第16章 両片想い【一松】※
「……」
彼が、哀れむような表情を浮かべる。
しかしそれは、瞬く間にゲス顔へと変貌した。
Σ「!?い、一松…?」
「ヒヒッ…泣いたら俺がほだされると思った?残念だなぁ…その手が通用するのはクソ松みてぇな頭空っぽ野郎だけだよ」
彼は私の後頭部を僅かに持ち上げると、強引に唇を奪った。
「んっ…!?」
ま、まさかここ(玄関)で?!
「…俺も受け入れてくれるんだろ?それってつまり、¨食べていい¨ってコトだよなぁ?」
「ま、待って…!せめて部屋に…!」
「あ?ラブホのベッドで散々ヤってきたんだろ。次はこういう場所でのプレイも悪くないんじゃない…?」
「こっ、この変態…!///」
「っ!」
…ん?あれ、一松の様子が…
「…今、なに?なんて言ったの?」
「え?だ、だから、変態って…」
「それだけ?」
「は…?」
「もっと言っていいよ。もっと俺を…罵ってよ」
…ド、
ドMスイッチ入っちゃった!?
こんな時にドMにキャラチェンジされても困るわよ!っていうか本当になんなのSだったりMだったり!忙しいわ!
「、ほら、言って」
「…だ、だめ。言わない」
「……は」
目を丸くして呆気に取られたかと思うと、今度はあからさまに不満そうに眉を寄せ睨んでくる。
「…なんで」
いやいやいや、目的が別方向にいってるから!なんで¨蔑んでほしい¨オーラを出してるのよ!

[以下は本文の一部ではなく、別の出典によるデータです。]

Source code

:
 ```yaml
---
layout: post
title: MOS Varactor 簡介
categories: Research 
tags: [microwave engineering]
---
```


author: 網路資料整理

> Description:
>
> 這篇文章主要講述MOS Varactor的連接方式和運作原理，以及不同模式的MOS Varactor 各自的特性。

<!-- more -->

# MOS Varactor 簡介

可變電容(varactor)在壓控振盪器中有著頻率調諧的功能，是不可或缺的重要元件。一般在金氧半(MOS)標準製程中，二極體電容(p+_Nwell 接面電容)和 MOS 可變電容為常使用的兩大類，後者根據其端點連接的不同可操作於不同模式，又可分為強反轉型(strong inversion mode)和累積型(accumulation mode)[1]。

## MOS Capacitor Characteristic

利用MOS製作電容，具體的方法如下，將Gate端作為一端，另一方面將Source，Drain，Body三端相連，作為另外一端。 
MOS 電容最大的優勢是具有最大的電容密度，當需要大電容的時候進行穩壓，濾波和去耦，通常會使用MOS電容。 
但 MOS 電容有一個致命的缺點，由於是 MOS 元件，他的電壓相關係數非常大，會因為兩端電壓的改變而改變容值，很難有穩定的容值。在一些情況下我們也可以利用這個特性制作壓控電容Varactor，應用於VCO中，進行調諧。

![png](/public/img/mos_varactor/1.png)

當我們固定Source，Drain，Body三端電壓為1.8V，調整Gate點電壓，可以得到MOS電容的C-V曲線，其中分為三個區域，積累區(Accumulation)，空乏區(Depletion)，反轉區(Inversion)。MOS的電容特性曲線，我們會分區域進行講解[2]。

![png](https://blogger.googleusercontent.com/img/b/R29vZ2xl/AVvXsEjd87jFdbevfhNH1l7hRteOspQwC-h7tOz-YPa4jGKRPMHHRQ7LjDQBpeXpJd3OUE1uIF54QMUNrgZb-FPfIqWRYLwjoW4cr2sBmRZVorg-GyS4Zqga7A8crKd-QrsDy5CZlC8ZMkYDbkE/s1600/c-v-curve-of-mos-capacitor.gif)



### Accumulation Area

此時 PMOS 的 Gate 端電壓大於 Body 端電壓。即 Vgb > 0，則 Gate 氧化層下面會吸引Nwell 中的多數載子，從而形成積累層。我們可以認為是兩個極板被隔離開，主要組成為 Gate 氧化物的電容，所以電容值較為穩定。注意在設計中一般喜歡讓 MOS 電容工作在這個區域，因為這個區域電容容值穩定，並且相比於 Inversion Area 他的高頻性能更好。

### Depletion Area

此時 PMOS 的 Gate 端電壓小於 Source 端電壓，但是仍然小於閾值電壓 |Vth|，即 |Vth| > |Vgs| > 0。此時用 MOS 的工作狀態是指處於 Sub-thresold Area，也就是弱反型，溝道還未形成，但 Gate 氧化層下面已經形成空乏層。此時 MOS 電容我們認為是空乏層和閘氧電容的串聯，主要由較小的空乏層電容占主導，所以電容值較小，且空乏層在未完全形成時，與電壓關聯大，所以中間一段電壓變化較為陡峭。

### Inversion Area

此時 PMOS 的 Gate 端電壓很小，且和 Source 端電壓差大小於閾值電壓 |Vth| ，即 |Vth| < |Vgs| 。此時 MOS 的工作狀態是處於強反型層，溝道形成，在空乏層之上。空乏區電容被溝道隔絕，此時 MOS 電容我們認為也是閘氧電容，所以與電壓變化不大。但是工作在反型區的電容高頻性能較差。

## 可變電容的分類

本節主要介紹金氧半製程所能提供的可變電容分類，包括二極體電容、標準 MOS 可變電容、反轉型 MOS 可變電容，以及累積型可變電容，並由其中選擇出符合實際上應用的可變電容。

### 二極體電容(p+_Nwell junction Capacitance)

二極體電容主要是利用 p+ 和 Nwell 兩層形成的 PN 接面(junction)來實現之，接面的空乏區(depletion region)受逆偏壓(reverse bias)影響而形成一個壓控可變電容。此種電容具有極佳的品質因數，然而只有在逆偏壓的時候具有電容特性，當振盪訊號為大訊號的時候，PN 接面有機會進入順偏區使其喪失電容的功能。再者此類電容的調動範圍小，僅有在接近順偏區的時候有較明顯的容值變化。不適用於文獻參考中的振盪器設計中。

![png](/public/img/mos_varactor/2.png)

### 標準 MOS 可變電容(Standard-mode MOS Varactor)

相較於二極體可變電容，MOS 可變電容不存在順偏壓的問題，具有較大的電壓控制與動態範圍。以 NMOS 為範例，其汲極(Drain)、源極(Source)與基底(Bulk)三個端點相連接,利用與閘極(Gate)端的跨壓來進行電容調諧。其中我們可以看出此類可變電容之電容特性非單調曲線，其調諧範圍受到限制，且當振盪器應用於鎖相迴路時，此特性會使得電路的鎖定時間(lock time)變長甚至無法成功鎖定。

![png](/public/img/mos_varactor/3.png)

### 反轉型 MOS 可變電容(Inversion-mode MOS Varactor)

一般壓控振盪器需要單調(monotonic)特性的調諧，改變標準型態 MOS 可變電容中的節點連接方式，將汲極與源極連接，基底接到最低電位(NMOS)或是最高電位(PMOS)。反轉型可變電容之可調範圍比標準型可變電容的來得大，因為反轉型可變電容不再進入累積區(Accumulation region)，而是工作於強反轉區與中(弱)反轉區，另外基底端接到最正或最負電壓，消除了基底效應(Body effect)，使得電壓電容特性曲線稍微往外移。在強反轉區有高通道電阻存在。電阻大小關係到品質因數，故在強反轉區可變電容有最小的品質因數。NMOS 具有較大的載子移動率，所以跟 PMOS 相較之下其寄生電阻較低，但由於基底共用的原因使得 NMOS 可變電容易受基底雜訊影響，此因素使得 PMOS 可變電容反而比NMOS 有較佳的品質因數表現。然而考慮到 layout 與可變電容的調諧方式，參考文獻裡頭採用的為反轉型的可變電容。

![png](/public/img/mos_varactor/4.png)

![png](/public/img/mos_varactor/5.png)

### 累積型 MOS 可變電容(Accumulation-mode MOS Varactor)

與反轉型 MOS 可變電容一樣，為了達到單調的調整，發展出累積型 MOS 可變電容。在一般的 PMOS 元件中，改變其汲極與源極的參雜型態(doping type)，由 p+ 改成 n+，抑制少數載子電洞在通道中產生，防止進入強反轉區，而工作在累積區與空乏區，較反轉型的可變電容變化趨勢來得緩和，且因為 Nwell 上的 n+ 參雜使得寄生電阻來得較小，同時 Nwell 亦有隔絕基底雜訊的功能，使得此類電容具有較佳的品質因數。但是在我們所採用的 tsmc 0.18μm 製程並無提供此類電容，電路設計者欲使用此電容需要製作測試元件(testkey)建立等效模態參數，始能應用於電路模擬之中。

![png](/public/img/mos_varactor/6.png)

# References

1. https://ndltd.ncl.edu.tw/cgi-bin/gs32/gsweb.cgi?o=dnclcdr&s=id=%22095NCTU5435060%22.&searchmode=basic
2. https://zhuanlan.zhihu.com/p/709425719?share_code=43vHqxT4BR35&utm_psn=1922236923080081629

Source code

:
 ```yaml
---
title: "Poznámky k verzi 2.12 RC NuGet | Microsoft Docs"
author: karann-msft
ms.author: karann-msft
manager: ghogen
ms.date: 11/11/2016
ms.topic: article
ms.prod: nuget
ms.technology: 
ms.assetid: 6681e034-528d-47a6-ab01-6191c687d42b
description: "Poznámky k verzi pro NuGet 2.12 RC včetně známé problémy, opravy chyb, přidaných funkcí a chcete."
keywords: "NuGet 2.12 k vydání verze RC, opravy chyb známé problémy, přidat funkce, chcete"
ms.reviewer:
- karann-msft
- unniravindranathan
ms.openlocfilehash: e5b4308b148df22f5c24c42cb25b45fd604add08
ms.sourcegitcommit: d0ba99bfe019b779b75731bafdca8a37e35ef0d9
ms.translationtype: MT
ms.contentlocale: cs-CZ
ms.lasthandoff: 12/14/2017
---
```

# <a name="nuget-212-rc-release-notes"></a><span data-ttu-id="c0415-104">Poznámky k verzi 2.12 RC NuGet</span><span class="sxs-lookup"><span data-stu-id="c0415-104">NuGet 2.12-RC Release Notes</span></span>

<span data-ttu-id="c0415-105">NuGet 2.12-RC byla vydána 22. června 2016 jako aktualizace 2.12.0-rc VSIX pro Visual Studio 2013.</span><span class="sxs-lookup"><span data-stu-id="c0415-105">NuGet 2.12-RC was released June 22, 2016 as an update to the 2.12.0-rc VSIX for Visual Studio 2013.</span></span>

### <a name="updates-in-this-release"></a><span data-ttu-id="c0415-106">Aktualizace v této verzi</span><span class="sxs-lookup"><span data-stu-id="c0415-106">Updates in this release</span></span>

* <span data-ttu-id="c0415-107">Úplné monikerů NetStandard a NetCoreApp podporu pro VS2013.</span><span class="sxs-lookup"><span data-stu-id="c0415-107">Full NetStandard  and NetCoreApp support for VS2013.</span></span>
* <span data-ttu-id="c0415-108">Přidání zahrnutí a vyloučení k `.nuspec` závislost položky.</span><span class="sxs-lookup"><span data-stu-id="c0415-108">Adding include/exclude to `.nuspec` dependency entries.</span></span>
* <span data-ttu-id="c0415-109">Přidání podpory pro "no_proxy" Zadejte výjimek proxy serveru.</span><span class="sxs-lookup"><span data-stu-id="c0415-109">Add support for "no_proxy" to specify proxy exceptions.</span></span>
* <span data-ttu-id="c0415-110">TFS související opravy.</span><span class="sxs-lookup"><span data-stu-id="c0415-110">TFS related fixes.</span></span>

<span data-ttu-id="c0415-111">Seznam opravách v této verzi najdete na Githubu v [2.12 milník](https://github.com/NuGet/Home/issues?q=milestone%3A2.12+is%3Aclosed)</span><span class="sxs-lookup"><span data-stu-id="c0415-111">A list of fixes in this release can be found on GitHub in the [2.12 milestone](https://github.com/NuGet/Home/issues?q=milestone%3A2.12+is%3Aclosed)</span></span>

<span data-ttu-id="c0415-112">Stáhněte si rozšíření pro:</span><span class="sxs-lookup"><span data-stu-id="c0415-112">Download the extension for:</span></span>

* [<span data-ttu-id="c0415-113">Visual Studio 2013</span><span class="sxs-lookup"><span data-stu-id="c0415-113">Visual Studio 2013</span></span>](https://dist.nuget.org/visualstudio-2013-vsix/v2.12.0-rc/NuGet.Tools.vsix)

「い、今は違うでしょ?…その…す、するなら、早くしてよ…」
「…!」
ずっと組み敷かれたままのこっちの身にもなってほしくて、思わず本音を漏らす。
これで私は、彼の何もかもを受け入れると許可したことになる。ついさっきまでカラ松に愛されていたというのに、なんてふしだらな女なのだろうと自分でも思う。
…それでも、
やっぱり彼も大好きな6つ子の中の1人であり、形はどうあれそんな彼からの好意を無下にもできず。
「…一松」
彼の瞳を真っ直ぐ見つめる。その瞳の奥で何かが揺らいだ。
「…知らないよ…どうなっても」
再び、唇が重なる。どこかぎこちない舌の動きは、彼が未経験者であることを如実に表していた。